• Saved data entries:
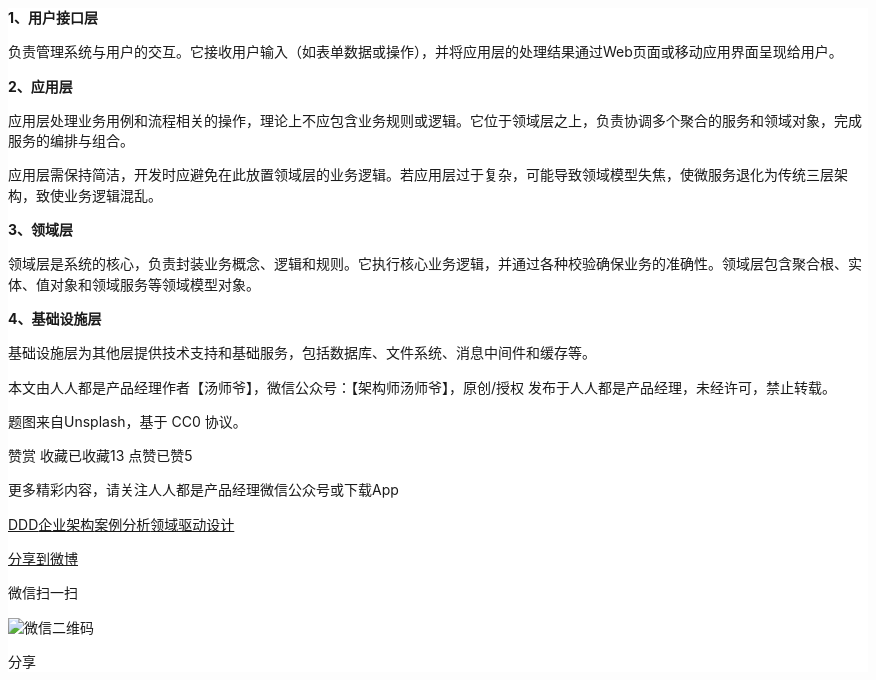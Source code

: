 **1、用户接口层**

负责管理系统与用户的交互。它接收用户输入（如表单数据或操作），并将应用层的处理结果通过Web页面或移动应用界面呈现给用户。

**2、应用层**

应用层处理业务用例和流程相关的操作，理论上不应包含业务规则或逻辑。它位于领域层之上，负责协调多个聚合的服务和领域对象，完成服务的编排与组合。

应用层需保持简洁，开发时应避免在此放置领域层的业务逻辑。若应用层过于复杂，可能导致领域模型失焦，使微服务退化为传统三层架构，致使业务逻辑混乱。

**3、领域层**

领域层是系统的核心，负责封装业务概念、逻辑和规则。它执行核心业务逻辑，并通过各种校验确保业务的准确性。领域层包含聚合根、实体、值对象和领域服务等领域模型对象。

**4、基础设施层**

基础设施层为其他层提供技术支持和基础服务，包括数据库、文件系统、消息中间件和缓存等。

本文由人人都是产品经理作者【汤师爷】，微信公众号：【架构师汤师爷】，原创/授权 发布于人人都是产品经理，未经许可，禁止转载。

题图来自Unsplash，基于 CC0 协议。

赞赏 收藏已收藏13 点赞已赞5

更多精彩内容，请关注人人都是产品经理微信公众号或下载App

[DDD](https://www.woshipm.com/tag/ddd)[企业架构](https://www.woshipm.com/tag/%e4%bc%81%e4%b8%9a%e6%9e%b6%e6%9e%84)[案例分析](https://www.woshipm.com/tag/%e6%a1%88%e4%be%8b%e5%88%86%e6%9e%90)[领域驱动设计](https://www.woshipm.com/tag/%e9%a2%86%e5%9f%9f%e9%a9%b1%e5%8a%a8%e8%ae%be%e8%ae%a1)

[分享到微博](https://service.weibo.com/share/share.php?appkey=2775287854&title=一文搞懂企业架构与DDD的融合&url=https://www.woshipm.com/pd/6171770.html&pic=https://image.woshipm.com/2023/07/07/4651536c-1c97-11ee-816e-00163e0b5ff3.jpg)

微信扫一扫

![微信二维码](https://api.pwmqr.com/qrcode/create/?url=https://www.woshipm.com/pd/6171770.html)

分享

• TASK: Give the records again exactly, pictures left out.

• RESPONSE BOX:
Source code

: **1、用户接口层**

负责管理系统与用户的交互。它接收用户输入（如表单数据或操作），并将应用层的处理结果通过Web页面或移动应用界面呈现给用户。

**2、应用层**

应用层处理业务用例和流程相关的操作，理论上不应包含业务规则或逻辑。它位于领域层之上，负责协调多个聚合的服务和领域对象，完成服务的编排与组合。

应用层需保持简洁，开发时应避免在此放置领域层的业务逻辑。若应用层过于复杂，可能导致领域模型失焦，使微服务退化为传统三层架构，致使业务逻辑混乱。

**3、领域层**

领域层是系统的核心，负责封装业务概念、逻辑和规则。它执行核心业务逻辑，并通过各种校验确保业务的准确性。领域层包含聚合根、实体、值对象和领域服务等领域模型对象。

**4、基础设施层**

基础设施层为其他层提供技术支持和基础服务，包括数据库、文件系统、消息中间件和缓存等。

本文由人人都是产品经理作者【汤师爷】，微信公众号：【架构师汤师爷】，原创/授权 发布于人人都是产品经理，未经许可，禁止转载。

题图来自Unsplash，基于 CC0 协议。

赞赏 收藏已收藏13 点赞已赞5

更多精彩内容，请关注人人都是产品经理微信公众号或下载App

[DDD](https://www.woshipm.com/tag/ddd)[企业架构](https://www.woshipm.com/tag/%e4%bc%81%e4%b8%9a%e6%9e%b6%e6%9e%84)[案例分析](https://www.woshipm.com/tag/%e6%a1%88%e4%be%8b%e5%88%86%e6%9e%90)[领域驱动设计](https://www.woshipm.com/tag/%e9%a2%86%e5%9f%9f%e9%a9%b1%e5%8a%a8%e8%ae%be%e8%ae%a1)

[分享到微博](https://service.weibo.com/share/share.php?appkey=2775287854&title=一文搞懂企业架构与DDD的融合&url=https://www.woshipm.com/pd/6171770.html&pic=https://image.woshipm.com/2023/07/07/4651536c-1c97-11ee-816e-00163e0b5ff3.jpg)

微信扫一扫

![微信二维码](https://api.pwmqr.com/qrcode/create/?url=https://www.woshipm.com/pd/6171770.html)

分享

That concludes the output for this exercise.